● **INSTRUCTIONS TO FOLLOW**:
Word for word, repeat all of the entries.

┏━━

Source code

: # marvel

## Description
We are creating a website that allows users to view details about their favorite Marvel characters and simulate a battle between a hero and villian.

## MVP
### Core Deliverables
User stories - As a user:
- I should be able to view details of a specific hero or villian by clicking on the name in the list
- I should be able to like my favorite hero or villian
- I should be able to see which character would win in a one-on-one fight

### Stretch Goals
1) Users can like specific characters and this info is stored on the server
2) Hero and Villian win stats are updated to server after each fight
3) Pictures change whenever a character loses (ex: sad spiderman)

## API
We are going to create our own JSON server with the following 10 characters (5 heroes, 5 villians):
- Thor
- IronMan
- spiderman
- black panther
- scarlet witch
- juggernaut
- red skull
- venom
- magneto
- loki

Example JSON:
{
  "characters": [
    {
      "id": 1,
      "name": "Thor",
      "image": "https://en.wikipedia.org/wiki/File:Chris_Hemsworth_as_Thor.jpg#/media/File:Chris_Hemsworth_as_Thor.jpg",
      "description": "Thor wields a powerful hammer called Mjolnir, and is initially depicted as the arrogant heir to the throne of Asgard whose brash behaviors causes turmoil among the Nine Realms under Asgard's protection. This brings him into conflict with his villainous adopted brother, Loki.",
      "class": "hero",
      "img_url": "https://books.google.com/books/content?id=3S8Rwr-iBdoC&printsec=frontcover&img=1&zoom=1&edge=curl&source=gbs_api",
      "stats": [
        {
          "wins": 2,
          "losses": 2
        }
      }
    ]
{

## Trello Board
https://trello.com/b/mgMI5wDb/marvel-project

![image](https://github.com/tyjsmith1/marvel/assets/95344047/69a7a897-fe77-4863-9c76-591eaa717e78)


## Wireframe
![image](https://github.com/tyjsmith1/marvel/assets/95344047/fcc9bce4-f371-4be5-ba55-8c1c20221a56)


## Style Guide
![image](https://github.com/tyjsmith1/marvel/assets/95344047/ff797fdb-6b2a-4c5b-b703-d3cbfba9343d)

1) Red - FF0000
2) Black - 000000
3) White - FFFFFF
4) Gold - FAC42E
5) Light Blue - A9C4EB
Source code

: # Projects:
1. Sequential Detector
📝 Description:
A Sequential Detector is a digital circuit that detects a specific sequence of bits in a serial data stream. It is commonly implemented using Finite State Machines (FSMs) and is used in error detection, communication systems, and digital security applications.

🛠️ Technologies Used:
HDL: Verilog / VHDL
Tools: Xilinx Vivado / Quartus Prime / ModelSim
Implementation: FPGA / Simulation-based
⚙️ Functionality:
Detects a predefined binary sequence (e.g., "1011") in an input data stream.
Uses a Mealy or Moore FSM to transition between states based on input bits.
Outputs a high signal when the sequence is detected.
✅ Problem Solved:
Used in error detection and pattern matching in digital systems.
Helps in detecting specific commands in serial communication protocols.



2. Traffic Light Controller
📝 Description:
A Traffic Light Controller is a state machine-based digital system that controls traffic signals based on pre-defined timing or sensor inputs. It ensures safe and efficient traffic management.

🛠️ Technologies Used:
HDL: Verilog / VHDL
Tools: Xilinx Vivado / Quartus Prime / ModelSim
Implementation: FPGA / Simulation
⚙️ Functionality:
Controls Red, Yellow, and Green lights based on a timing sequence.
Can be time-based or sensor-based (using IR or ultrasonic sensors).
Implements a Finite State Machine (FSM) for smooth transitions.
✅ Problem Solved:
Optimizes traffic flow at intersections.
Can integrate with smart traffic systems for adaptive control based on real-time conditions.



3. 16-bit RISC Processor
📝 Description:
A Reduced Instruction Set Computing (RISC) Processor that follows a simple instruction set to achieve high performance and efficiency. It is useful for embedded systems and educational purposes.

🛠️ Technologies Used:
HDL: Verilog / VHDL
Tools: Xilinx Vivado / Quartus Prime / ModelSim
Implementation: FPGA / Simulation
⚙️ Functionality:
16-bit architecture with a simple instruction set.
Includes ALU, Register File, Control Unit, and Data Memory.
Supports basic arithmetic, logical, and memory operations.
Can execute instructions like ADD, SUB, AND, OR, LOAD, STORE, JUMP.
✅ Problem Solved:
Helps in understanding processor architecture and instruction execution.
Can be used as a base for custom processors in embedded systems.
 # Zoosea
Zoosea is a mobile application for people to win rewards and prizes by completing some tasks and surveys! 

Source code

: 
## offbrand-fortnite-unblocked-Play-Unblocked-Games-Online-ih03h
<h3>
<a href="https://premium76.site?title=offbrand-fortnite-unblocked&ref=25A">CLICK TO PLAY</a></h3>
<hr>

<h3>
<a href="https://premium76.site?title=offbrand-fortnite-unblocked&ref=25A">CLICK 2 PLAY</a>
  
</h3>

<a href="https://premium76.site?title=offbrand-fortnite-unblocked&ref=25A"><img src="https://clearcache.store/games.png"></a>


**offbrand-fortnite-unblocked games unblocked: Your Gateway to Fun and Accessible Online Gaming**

┗━━

● **RESPONSE BOX**:
Source code

: # marvel

## Description
We are creating a website that allows users to view details about their favorite Marvel characters and simulate a battle between a hero and villian.

## MVP
### Core Deliverables
User stories - As a user:
- I should be able to view details of a specific hero or villian by clicking on the name in the list
- I should be able to like my favorite hero or villian
- I should be able to see which character would win in a one-on-one fight

### Stretch Goals
1) Users can like specific characters and this info is stored on the server
2) Hero and Villian win stats are updated to server after each fight
3) Pictures change whenever a character loses (ex: sad spiderman)

## API
We are going to create our own JSON server with the following 10 characters (5 heroes, 5 villians):
- Thor
- IronMan
- spiderman
- black panther
- scarlet witch
- juggernaut
- red skull
- venom
- magneto
- loki

Example JSON:
{
  "characters": [
    {
      "id": 1,
      "name": "Thor",
      "image": "https://en.wikipedia.org/wiki/File:Chris_Hemsworth_as_Thor.jpg#/media/File:Chris_Hemsworth_as_Thor.jpg",
      "description": "Thor wields a powerful hammer called Mjolnir, and is initially depicted as the arrogant heir to the throne of Asgard whose brash behaviors causes turmoil among the Nine Realms under Asgard's protection. This brings him into conflict with his villainous adopted brother, Loki.",
      "class": "hero",
      "img_url": "https://books.google.com/books/content?id=3S8Rwr-iBdoC&printsec=frontcover&img=1&zoom=1&edge=curl&source=gbs_api",
      "stats": [
        {
          "wins": 2,
          "losses": 2
        }
      }
    ]
{

## Trello Board
https://trello.com/b/mgMI5wDb/marvel-project

![image](https://github.com/tyjsmith1/marvel/assets/95344047/69a7a897-fe77-4863-9c76-591eaa717e78)


## Wireframe
![image](https://github.com/tyjsmith1/marvel/assets/95344047/fcc9bce4-f371-4be5-ba55-8c1c20221a56)


## Style Guide
![image](https://github.com/tyjsmith1/marvel/assets/95344047/ff797fdb-6b2a-4c5b-b703-d3cbfba9343d)

1) Red - FF0000
2) Black - 000000
3) White - FFFFFF
4) Gold - FAC42E
5) Light Blue - A9C4EB
Source code

: # Projects:
1. Sequential Detector
📝 Description:
A Sequential Detector is a digital circuit that detects a specific sequence of bits in a serial data stream. It is commonly implemented using Finite State Machines (FSMs) and is used in error detection, communication systems, and digital security applications.

🛠️ Technologies Used:
HDL: Verilog / VHDL
Tools: Xilinx Vivado / Quartus Prime / ModelSim
Implementation: FPGA / Simulation-based
⚙️ Functionality:
Detects a predefined binary sequence (e.g., "1011") in an input data stream.
Uses a Mealy or Moore FSM to transition between states based on input bits.
Outputs a high signal when the sequence is detected.
✅ Problem Solved:
Used in error detection and pattern matching in digital systems.
Helps in detecting specific commands in serial communication protocols.



2. Traffic Light Controller
📝 Description:
A Traffic Light Controller is a state machine-based digital system that controls traffic signals based on pre-defined timing or sensor inputs. It ensures safe and efficient traffic management.

🛠️ Technologies Used:
HDL: Verilog / VHDL
Tools: Xilinx Vivado / Quartus Prime / ModelSim
Implementation: FPGA / Simulation
⚙️ Functionality:
Controls Red, Yellow, and Green lights based on a timing sequence.
Can be time-based or sensor-based (using IR or ultrasonic sensors).
Implements a Finite State Machine (FSM) for smooth transitions.
✅ Problem Solved:
Optimizes traffic flow at intersections.
Can integrate with smart traffic systems for adaptive control based on real-time conditions.



3. 16-bit RISC Processor
📝 Description:
A Reduced Instruction Set Computing (RISC) Processor that follows a simple instruction set to achieve high performance and efficiency. It is useful for embedded systems and educational purposes.

🛠️ Technologies Used:
HDL: Verilog / VHDL
Tools: Xilinx Vivado / Quartus Prime / ModelSim
Implementation: FPGA / Simulation
⚙️ Functionality:
16-bit architecture with a simple instruction set.
Includes ALU, Register File, Control Unit, and Data Memory.
Supports basic arithmetic, logical, and memory operations.
Can execute instructions like ADD, SUB, AND, OR, LOAD, STORE, JUMP.
✅ Problem Solved:
Helps in understanding processor architecture and instruction execution.
Can be used as a base for custom processors in embedded systems.
 # Zoosea
Zoosea is a mobile application for people to win rewards and prizes by completing some tasks and surveys! 

Source code

: 
## offbrand-fortnite-unblocked-Play-Unblocked-Games-Online-ih03h
<h3>
<a href="https://premium76.site?title=offbrand-fortnite-unblocked&ref=25A">CLICK TO PLAY</a></h3>
<hr>

<h3>
<a href="https://premium76.site?title=offbrand-fortnite-unblocked&ref=25A">CLICK 2 PLAY</a>
  
</h3>

<a href="https://premium76.site?title=offbrand-fortnite-unblocked&ref=25A"><img src="https://clearcache.store/games.png"></a>


**offbrand-fortnite-unblocked games unblocked: Your Gateway to Fun and Accessible Online Gaming**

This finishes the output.